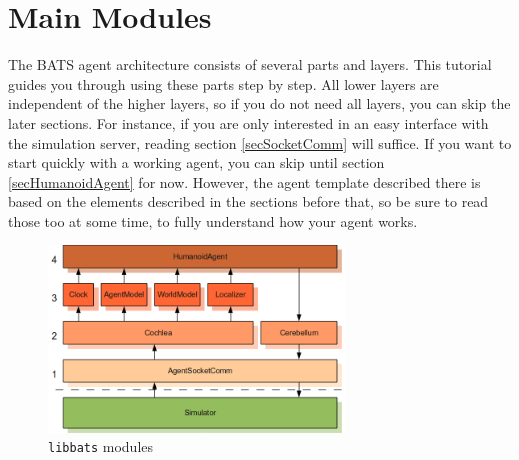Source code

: \chapter{Main Modules}
\label{chTutorial}

The BATS agent architecture consists of several parts and layers. This
tutorial guides you through using these parts step by step. All lower
layers are independent of the higher layers, so if you do not need all
layers, you can skip the later sections. For instance, if you are only
interested in an easy interface with the simulation server, reading
section \ref{secSocketComm} will suffice. If you want to start quickly
with a working agent, you can skip until section
\ref{secHumanoidAgent} for now. However, the agent template described
there is based on the elements described in the sections before that,
so be sure to read those too at some time, to fully understand how
your agent works.

\begin{figure}
	\centering
	\includegraphics[width=0.7\textwidth]{libbats.png}
	\caption{{\tt libbats} modules}
	\label{fig:libbats}
\end{figure}


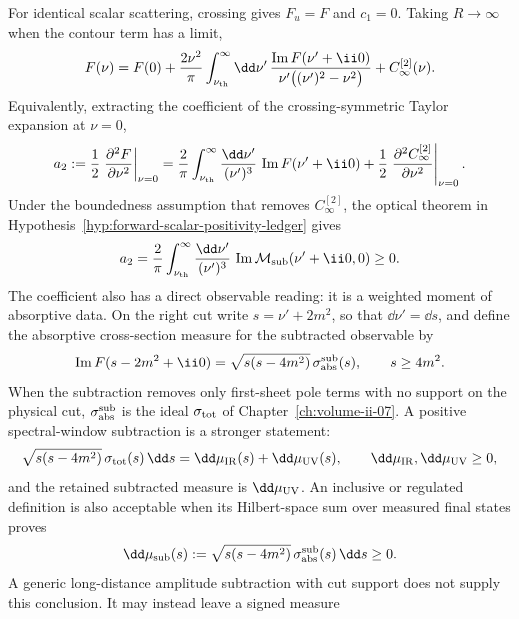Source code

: For identical scalar scattering, crossing gives \(F_u=F\) and \(c_1=0\).  Taking
\(R\to\infty\) when the contour term has a limit,
\begin{equation}
  F(\nu)
  =
  F(0)
  +
  \frac{2\nu^2}{\pi}
  \int_{\nu_{\rm th}}^\infty
  \dd\nu'\,
  \frac{\operatorname{Im}F(\nu'+\ii0)}
       {\nu'\bigl((\nu')^2-\nu^2\bigr)}
  +
  C_\infty^{[2]}(\nu).
\label{eq:forward-crossing-even-dispersion}
\end{equation}
Equivalently, extracting the coefficient of the crossing-symmetric Taylor
expansion at \(\nu=0\),
\begin{equation}
  a_2
  :=
  \frac12\left.
  \frac{\partial^2 F}{\partial\nu^2}
  \right|_{\nu=0}
  =
  \frac{2}{\pi}
  \int_{\nu_{\rm th}}^\infty
  \frac{\dd\nu'}{(\nu')^3}\,
  \operatorname{Im}F(\nu'+\ii0)
  +
  \frac12\left.
  \frac{\partial^2 C_\infty^{[2]}}{\partial\nu^2}
  \right|_{\nu=0}.
\label{eq:forward-positivity-a2-sum-rule}
\end{equation}
Under the boundedness assumption that removes \(C_\infty^{[2]}\), the optical
theorem in Hypothesis~\ref{hyp:forward-scalar-positivity-ledger} gives
\begin{equation}
  a_2
  =
  \frac{2}{\pi}
  \int_{\nu_{\rm th}}^\infty
  \frac{\dd\nu'}{(\nu')^3}\,
  \operatorname{Im}\mathcal M_{\rm sub}(\nu'+\ii0,0)
  \ge0 .
\label{eq:forward-scalar-positivity-bound}
\end{equation}
The coefficient also has a direct observable reading: it is a weighted moment
of absorptive data.  On the right cut write \(s=\nu'+2m^2\), so that
\(\dd\nu'=\dd s\), and define the absorptive cross-section measure for the
subtracted observable by
\[
  \operatorname{Im}F(s-2m^2+\ii0)
  =
  \sqrt{s(s-4m^2)}\,\sigma_{\rm abs}^{\rm sub}(s),
  \qquad s\ge4m^2 .
\]
When the subtraction removes only first-sheet pole terms with no support on the
physical cut, \(\sigma_{\rm abs}^{\rm sub}\) is the ideal
\(\sigma_{\rm tot}\) of Chapter~\ref{ch:volume-ii-07}.  A positive
spectral-window subtraction is a stronger statement:
\[
  \sqrt{s(s-4m^2)}\,\sigma_{\rm tot}(s)\,\dd s
  =
  \dd\mu_{\rm IR}(s)+\dd\mu_{\rm UV}(s),
  \qquad
  \dd\mu_{\rm IR},\dd\mu_{\rm UV}\ge0,
\]
and the retained subtracted measure is \(\dd\mu_{\rm UV}\).  An inclusive or
regulated definition is also acceptable when its Hilbert-space sum over
measured final states proves
\[
  \dd\mu_{\rm sub}(s)
  :=
  \sqrt{s(s-4m^2)}\,\sigma_{\rm abs}^{\rm sub}(s)\,\dd s
  \ge0 .
\]
A generic long-distance amplitude subtraction with cut support does not supply
this conclusion.  It may instead leave a signed measure
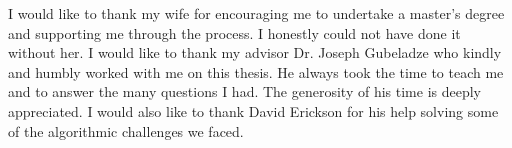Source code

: \begin{acknowledgments}
I would like to thank my wife for encouraging me to undertake a master's degree and supporting me through the process. I honestly could not have done it without her. I would like to thank my advisor Dr. Joseph Gubeladze who kindly and humbly worked with me on this thesis. He always took the time to teach me and to answer the many questions I had. The generosity of his time is deeply appreciated. I would also like to thank David Erickson for his help solving some of the algorithmic challenges we faced. 
\end{acknowledgments}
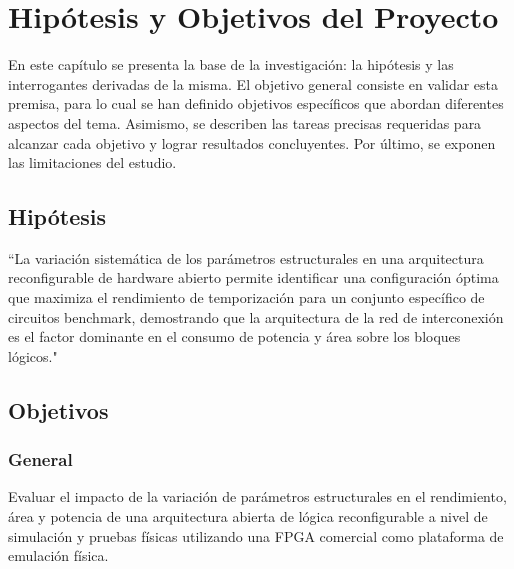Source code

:\chapter{Hipótesis y Objetivos del Proyecto}
\label{ch:HyO}

En este capítulo se presenta la base de la investigación: la hipótesis y las 
interrogantes derivadas de la misma. El objetivo general consiste en validar 
esta premisa, para lo cual se han definido objetivos específicos que abordan 
diferentes aspectos del tema. Asimismo, se describen las tareas precisas 
requeridas para alcanzar cada objetivo y lograr resultados concluyentes. Por 
último, se exponen las limitaciones del estudio.

\section{Hipótesis}
     ``La variación sistemática de los parámetros estructurales en una arquitectura 
     reconfigurable de hardware abierto permite identificar una configuración 
     óptima que maximiza el rendimiento de temporización para un conjunto específico 
     de circuitos benchmark, demostrando que la arquitectura de la red de 
     interconexión es el factor dominante en el consumo de potencia y área 
     sobre los bloques lógicos."
\section{Objetivos}

\subsection{General}
            Evaluar el impacto de la variación de parámetros estructurales en el 
            rendimiento, área y potencia de una arquitectura abierta de lógica 
            reconfigurable a nivel de simulación y pruebas físicas utilizando una 
            FPGA comercial como plataforma de emulación física.
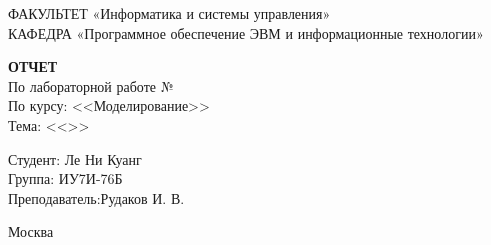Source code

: \begin{titlepage}
	{\doublespacing \normalsize \raggedright ФАКУЛЬТЕТ \hspace{25mm} «Информатика и системы управления»\\
	КАФЕДРА \hspace{5mm} «Программное обеспечение ЭВМ и информационные технологии»\\}

	\vspace{30mm}
	
	\textbf{ОТЧЕТ}\\
	По лабораторной работе №\lab\\
	По курсу: <<Моделирование>>\\
	Тема: <<\topic>>\\

	\vspace{60mm}

	\hspace{70mm} Студент:      \hfill Ле Ни Куанг\\
	\hspace{70mm} Группа:       \hfill ИУ7И-76Б\\
	\hspace{70mm} Преподаватель:\hfill Рудаков И. В.\\

	\vfill
	
	Москва\\
	\the\year
\end{titlepage}
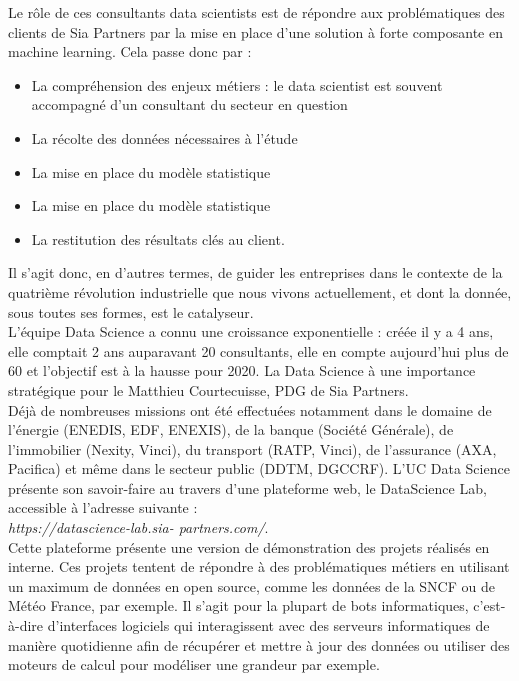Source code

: \documentclass{article} %
\begin{document}
Le rôle de ces consultants data scientists est de répondre aux problématiques des clients de Sia Partners par la mise en place d’une solution à forte composante en machine learning. Cela passe donc par :
\begin{itemize}
 \item La compréhension des enjeux métiers : le data scientist est souvent accompagné d’un consultant du secteur en question
 \item  La récolte des données nécessaires à l’étude
 \item La mise en place du modèle statistique
 \item La mise en place du modèle statistique 
 \item La restitution des résultats clés au client.
\end{itemize}

Il s’agit donc, en d’autres termes, de guider les entreprises dans le contexte de la quatrième révolution industrielle que nous vivons actuellement, et dont la donnée, sous toutes ses formes, est le catalyseur.\\

L’équipe Data Science a connu une croissance exponentielle : créée il y a 4 ans, elle comptait 2 ans auparavant 20 consultants, elle en compte aujourd’hui plus de 60 et l’objectif est à la hausse pour 2020. La Data Science à une importance stratégique pour le Matthieu Courtecuisse, PDG de Sia Partners.\\

Déjà de nombreuses missions ont été effectuées notamment dans le domaine de l’énergie (ENEDIS, EDF, ENEXIS), de la banque (Société Générale), de l’immobilier (Nexity, Vinci), du transport (RATP, Vinci), de l’assurance (AXA, Pacifica) et même dans le secteur public (DDTM, DGCCRF). 
L’UC Data Science présente son savoir-faire au travers d’une plateforme web, le DataScience Lab, accessible à l’adresse suivante :\\ \textit{https://datascience-lab.sia- partners.com/}. \\

Cette plateforme présente une version de démonstration des projets réalisés en interne. Ces projets tentent de répondre à des problématiques métiers en utilisant un maximum de données en open source, comme les données de la SNCF ou de Météo France, par exemple. Il s’agit pour la plupart de bots informatiques, c’est-à-dire d’interfaces logiciels qui interagissent avec des serveurs informatiques de manière quotidienne afin de récupérer et mettre à jour des données ou utiliser des moteurs de calcul pour modéliser une grandeur par exemple. \\
\end{document}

→ **Required work**: The answer must contain only the lines from the one with "L’UC Data Science" to the end of the entries above, each written out exactly.

→ **Answer section**:
L’UC Data Science présente son savoir-faire au travers d’une plateforme web, le DataScience Lab, accessible à l’adresse suivante :\\ \textit{https://datascience-lab.sia- partners.com/}. \\

Cette plateforme présente une version de démonstration des projets réalisés en interne. Ces projets tentent de répondre à des problématiques métiers en utilisant un maximum de données en open source, comme les données de la SNCF ou de Météo France, par exemple. Il s’agit pour la plupart de bots informatiques, c’est-à-dire d’interfaces logiciels qui interagissent avec des serveurs informatiques de manière quotidienne afin de récupérer et mettre à jour des données ou utiliser des moteurs de calcul pour modéliser une grandeur par exemple. \\
\end{document}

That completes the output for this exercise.